The “Black Lives Matter” and “All Lives Matter” movements are fueling the divide between the supporting societal members — not helping reduce it.
The fact that the “Black Lives Matter” movement has elicited a response called “All Lives Matter” proves that very little ground has been made in the three years Black Lives Matter has been around, which is sad. What else is sad is that racial inequality is still an issue today.
“Race doesn’t exist biologically,” said sociology professor Matthew Smith-Lahrman. “It is something we have created as a culture.”
I respect the Black Lives Matter movement because the supporters felt strongly enough about the perceived issue of cultural injustice, such as black unemployment and poor treatment of black people by policemen, they then decided to take an ever stronger stand.
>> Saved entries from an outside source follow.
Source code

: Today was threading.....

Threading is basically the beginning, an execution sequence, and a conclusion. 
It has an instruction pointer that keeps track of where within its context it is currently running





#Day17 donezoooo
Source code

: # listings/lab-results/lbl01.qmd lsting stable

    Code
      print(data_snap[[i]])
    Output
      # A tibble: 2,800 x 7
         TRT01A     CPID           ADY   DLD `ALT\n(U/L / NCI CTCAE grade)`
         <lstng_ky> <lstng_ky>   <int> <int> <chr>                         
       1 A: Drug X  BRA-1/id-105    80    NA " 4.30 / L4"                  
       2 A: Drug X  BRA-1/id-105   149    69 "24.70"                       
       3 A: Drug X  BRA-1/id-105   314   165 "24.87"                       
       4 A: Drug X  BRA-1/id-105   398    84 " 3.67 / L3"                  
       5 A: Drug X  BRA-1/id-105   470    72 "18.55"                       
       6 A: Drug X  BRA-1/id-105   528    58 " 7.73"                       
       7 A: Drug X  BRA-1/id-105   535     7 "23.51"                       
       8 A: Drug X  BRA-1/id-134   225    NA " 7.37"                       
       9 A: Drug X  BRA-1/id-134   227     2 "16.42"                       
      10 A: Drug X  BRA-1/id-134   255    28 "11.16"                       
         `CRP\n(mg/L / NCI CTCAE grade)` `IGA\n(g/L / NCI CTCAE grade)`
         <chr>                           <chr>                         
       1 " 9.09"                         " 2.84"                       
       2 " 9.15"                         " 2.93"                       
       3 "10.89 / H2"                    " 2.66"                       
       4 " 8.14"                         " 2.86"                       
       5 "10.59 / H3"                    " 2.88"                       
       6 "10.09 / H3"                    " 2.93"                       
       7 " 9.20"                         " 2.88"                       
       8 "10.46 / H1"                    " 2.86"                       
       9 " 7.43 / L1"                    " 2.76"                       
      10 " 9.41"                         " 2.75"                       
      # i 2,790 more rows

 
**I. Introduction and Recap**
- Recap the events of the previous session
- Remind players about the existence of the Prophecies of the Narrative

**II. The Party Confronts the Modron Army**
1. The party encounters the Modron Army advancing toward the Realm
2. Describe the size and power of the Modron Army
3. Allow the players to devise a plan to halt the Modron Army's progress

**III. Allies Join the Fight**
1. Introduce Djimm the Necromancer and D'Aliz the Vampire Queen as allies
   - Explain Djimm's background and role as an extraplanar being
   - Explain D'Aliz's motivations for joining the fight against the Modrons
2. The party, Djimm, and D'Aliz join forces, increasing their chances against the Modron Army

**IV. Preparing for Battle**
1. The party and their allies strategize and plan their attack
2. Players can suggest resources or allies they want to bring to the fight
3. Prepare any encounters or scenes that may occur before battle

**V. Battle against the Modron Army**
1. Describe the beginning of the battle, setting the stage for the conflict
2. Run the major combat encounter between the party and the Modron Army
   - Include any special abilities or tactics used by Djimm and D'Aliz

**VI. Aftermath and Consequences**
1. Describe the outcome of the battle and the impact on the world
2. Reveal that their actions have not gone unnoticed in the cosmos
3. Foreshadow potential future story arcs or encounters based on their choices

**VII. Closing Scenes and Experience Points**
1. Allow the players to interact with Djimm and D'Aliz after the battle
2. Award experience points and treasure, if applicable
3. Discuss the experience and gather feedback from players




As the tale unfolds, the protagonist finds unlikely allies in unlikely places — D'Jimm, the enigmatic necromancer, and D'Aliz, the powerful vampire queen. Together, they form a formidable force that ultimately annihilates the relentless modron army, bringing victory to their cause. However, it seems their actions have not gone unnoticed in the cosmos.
“[Black Lives Matter] isn’t a way to say we are better than any [other] race because that’s not the case,” said Kendall Pitts, Black Student Union president and a junior communication major from Las Vegas. “It’s just a movement to make people aware that we are still here, still standing tall and ready to educate.”
While I do respect Black Lives Matter in what its supporters are attempting to do, I can not fully support a movement that only furthers division.
Supporters of Black Lives Matter have never said, nor do they ever claim that “only black lives matter.” Saying such an egregious thing would be futile and warrant a reaction even more obvious than the “All Lives Matter” one I see popping up. On the surface, the All Lives Matter movement seems so obvious, almost superfluous. Why would this be necessary?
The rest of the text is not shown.